Plain-text document sources
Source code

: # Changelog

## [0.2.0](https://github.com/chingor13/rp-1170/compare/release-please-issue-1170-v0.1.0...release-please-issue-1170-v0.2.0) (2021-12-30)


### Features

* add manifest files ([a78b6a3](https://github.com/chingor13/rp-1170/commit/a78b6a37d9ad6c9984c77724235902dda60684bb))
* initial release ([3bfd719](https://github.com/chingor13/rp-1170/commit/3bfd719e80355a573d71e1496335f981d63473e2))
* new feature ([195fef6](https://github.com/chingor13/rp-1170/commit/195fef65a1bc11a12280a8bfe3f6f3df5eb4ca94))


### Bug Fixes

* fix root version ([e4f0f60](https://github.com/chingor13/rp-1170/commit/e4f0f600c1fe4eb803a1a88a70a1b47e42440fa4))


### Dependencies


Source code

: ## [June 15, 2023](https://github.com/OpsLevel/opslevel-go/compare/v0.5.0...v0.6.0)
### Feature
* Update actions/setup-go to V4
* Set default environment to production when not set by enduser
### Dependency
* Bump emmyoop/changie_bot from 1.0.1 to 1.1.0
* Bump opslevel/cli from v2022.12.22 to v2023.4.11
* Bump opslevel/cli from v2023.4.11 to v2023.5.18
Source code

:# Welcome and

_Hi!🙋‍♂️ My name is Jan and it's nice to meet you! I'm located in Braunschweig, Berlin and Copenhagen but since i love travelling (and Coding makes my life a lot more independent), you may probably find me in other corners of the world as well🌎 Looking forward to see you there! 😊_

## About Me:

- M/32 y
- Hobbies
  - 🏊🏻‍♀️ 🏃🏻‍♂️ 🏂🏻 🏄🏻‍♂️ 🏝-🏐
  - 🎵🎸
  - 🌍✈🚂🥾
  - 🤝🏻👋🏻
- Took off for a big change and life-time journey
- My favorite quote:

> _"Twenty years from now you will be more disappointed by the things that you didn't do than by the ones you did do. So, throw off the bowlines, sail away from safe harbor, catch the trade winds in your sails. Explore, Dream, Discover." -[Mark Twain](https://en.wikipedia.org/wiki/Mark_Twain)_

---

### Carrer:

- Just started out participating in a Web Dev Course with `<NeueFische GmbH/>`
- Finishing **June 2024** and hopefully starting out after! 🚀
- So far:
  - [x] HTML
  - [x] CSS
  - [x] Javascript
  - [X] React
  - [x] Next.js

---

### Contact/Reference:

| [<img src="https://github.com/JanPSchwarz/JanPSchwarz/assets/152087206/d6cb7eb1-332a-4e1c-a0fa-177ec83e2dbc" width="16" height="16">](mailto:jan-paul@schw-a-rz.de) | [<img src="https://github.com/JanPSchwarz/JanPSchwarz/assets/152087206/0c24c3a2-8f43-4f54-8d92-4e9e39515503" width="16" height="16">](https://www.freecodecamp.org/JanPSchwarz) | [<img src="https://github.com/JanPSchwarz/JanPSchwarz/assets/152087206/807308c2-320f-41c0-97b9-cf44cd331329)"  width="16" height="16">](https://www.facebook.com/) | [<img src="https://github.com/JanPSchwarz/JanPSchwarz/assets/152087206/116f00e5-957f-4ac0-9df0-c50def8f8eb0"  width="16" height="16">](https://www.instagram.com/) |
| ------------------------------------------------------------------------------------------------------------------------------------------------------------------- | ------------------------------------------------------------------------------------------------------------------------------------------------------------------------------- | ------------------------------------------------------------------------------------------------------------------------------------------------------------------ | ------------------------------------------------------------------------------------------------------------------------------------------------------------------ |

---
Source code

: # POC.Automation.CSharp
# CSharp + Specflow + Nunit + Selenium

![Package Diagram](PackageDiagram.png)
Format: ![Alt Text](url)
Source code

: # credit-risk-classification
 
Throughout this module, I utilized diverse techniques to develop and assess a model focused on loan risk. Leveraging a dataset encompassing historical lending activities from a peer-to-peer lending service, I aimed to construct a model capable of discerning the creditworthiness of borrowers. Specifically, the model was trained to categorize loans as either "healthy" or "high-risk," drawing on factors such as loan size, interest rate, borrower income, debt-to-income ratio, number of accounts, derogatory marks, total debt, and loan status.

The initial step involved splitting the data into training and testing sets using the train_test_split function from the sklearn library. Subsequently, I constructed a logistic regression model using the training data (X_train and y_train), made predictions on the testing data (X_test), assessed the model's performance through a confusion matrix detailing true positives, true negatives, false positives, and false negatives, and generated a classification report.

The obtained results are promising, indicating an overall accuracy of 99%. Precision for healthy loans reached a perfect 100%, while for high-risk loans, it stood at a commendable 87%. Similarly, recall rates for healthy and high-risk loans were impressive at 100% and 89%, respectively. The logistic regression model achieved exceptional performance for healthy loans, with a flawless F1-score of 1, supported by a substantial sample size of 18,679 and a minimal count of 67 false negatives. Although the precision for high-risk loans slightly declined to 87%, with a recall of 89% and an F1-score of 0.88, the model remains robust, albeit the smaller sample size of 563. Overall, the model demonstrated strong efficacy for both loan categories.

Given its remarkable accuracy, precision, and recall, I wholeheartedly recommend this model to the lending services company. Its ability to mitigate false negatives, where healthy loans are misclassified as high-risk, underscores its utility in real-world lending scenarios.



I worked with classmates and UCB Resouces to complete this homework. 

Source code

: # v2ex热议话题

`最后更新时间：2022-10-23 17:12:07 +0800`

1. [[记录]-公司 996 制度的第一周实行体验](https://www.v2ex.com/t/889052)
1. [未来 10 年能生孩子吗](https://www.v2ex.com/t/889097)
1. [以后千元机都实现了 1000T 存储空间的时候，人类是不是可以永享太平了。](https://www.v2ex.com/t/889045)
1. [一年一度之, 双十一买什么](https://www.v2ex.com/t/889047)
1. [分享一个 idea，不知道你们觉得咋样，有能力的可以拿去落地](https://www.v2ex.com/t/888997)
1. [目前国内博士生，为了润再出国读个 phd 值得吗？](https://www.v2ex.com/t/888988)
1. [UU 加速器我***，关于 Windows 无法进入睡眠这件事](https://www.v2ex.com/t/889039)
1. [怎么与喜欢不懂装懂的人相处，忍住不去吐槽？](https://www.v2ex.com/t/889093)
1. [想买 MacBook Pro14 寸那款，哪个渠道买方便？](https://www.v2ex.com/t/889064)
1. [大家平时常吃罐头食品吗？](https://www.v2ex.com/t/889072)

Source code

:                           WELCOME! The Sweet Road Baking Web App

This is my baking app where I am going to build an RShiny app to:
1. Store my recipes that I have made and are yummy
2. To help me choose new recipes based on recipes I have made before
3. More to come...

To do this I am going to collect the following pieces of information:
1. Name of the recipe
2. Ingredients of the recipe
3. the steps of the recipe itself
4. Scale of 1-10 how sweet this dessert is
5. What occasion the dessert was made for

#### Task to carry out
The answer must consist of every line above that contains the word "Bump".

#### Answer area
* Bump emmyoop/changie_bot from 1.0.1 to 1.1.0
* Bump opslevel/cli from v2022.12.22 to v2023.4.11
* Bump opslevel/cli from v2023.4.11 to v2023.5.18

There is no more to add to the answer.